<XMP> and <LISTING>, declared content (Was Re: HTML 2.0 LAST CALL: ...)

Joe English (joe@trystero.art.com)
Fri, 2 Jun 95 21:12:38 EDT

Arthur.Vanhoff@Eng.Sun.COM (Arthur van Hoff) wrote:
> > [joe@art.com wrote:]
> > CDATA declared content is PURE EVIL, and I'd like to
> > see <XMP> and <LISTING> pushed as far away as possible
> > from the other more respectable block elements.
> >
> > Calling them "deprecated" is not strong enough for me.
> > They were "obsolete" as of May 31, and I *strongly urge* that
> > they stay that way until HTML 2.1, when they should
> > be eliminated altogether.
> Could you explain why you think that elements with a CDATA content
> model are bad? It seems like perfectly valid and useful SGML construct
> to me. PRE is annoying if you simply want to list verbatim...

Not just bad. PURE EVIL.

There are several reasons. CDATA and RCDATA declared
content (along with DATATAG, another bad idea) are the
only SGML features whereby the element structure can change the
delimiter recognition mode. This has several practical

Suppose I write a search engine with support for SGML documents.
If there are no elements with declared content, then determining what's
data (and should be indexed) and what's markup (and should not be)
is a fairly straightforward lexical analysis task. On the other hand,
the presence of elements like <XMP> and <LISTING> either requires
special-case hacks in the scanner for each supported DTD or a much more
comprehensive analysis of the document structure than would
otherwise be necessary.

Suppose also I want to use this engine as a server back-end,
and insert PIs or other markup to identify search hits in
indexed documents before returning them to the browser.
(There was talk of just this sort of application on html-wg
a while back; in fact, it's part of the rationale behind the
proposed HTML 3 <SPOT> element.) Now if there's a hit inside
an <XMP> element, there is *no way* to insert a hit marker
since the browser will treat it as data.

Not to mention that it complicates browser implementations,
and isn't really all that useful to begin with.

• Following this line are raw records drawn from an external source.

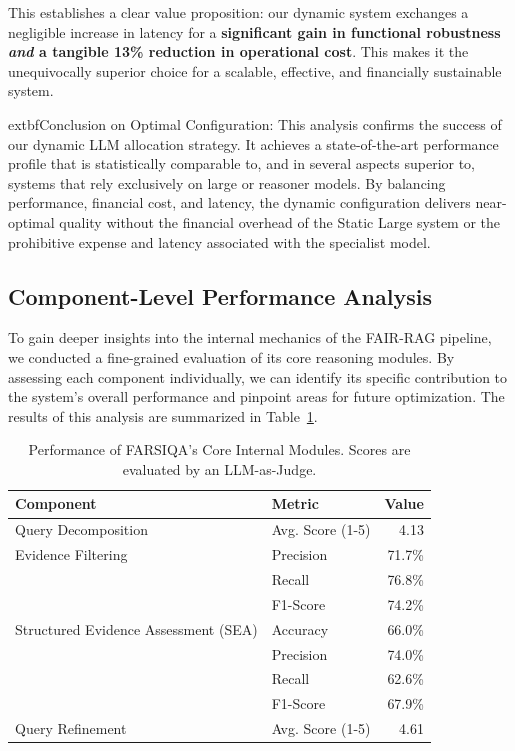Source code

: \documentclass[11pt]{article}
\begin{document}
This establishes a clear value proposition: our dynamic system exchanges a negligible increase in latency for a \textbf{significant gain in functional robustness \emph{and} a tangible 13\% reduction in operational cost}. This makes it the unequivocally superior choice for a scalable, effective, and financially sustainable system.

	extbf{Conclusion on Optimal Configuration:} This analysis confirms the success of our dynamic LLM allocation strategy. It achieves a state-of-the-art performance profile that is statistically comparable to, and in several aspects superior to, systems that rely exclusively on large or reasoner models. By balancing performance, financial cost, and latency, the dynamic configuration delivers near-optimal quality without the financial overhead of the Static Large system or the prohibitive expense and latency associated with the specialist model.

\subsection{Component-Level Performance Analysis}

To gain deeper insights into the internal mechanics of the FAIR-RAG pipeline, we conducted a fine-grained evaluation of its core reasoning modules. By assessing each component individually, we can identify its specific contribution to the system's overall performance and pinpoint areas for future optimization. The results of this analysis are summarized in Table~\ref{tab:component-performance}.

\begin{table}[t]
\centering
\small
\begin{tabular}{llr}
\hline
\textbf{Component} & \textbf{Metric} & \textbf{Value} \\
\hline
Query Decomposition & Avg. Score (1-5) & 4.13 \\
\hline
Evidence Filtering & Precision & 71.7\% \\
& Recall & 76.8\% \\
& F1-Score & 74.2\% \\
\hline
Structured Evidence Assessment (SEA) & Accuracy & 66.0\% \\
& Precision & 74.0\% \\
& Recall & 62.6\% \\
& F1-Score & 67.9\% \\
\hline
Query Refinement & Avg. Score (1-5) & 4.61 \\
\hline
\end{tabular}
\caption{Performance of FARSIQA's Core Internal Modules. Scores are evaluated by an LLM-as-Judge.}
\label{tab:component-performance}
\end{table}
\end{document}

<!-- this looks just like a comment, but it really isn't -->
This: &foo; looks just like an entity reference, but it isn't.
This: <bar> looks just like a start-tag, but it isn't.
This: </baz> looks just like an end-tag, and guess what?
It *is* an end-tag. Oops.

There is no way to include an end-tag open delimiter-in-context
inside an element with CDATA or RCDATA declared content, just
like you can't include the string "\end{verbatim}" in a LaTeX
verbatim environment. Now the string "</" followed by a name
start character probably doesn't show up in "verbatim" text very
often, unless you're discussing SGML itself, but it's still
problematic. (You can't include the sequence "]]>", either.)

The *right* way to suppress delimiter recognition
is with a <![ CDATA [ marked section ]]>. Marked
sections are independent of element boundaries, so
they are much more flexible: if you need to add
an entity reference (or PI or comment declaration or...)
you can close the marked section, add the markup,
and open a new one without disturbing the document
structure. This is not the case with <XMP> and <LISTING>.

Now if only browsers implementors would support marked sections...
In the meantime, we're stuck with <PRE> and
sed -e "s/&/\&amp;/g" -e "s/</\&lt;/g"
(or the equivalent on your platform of choice).

To summarize my position:

<XMP> and <LISTING> should remain obsolete, and should be
removed as soon as is convenient;
CDATA and RCDATA declared content should not be
used for any new elements in future HTML versions;
Browser authors should be strongly encouraged to
support marked sections [*].

--Joe English


[*] and null end tags, too, while they're at it, since they can
save <em/many more/ keystrokes than the ill-advised <XMP>.

P.S. My next rant will be on the FORM element inclusion exceptions.
After the RFC is published, of course :-)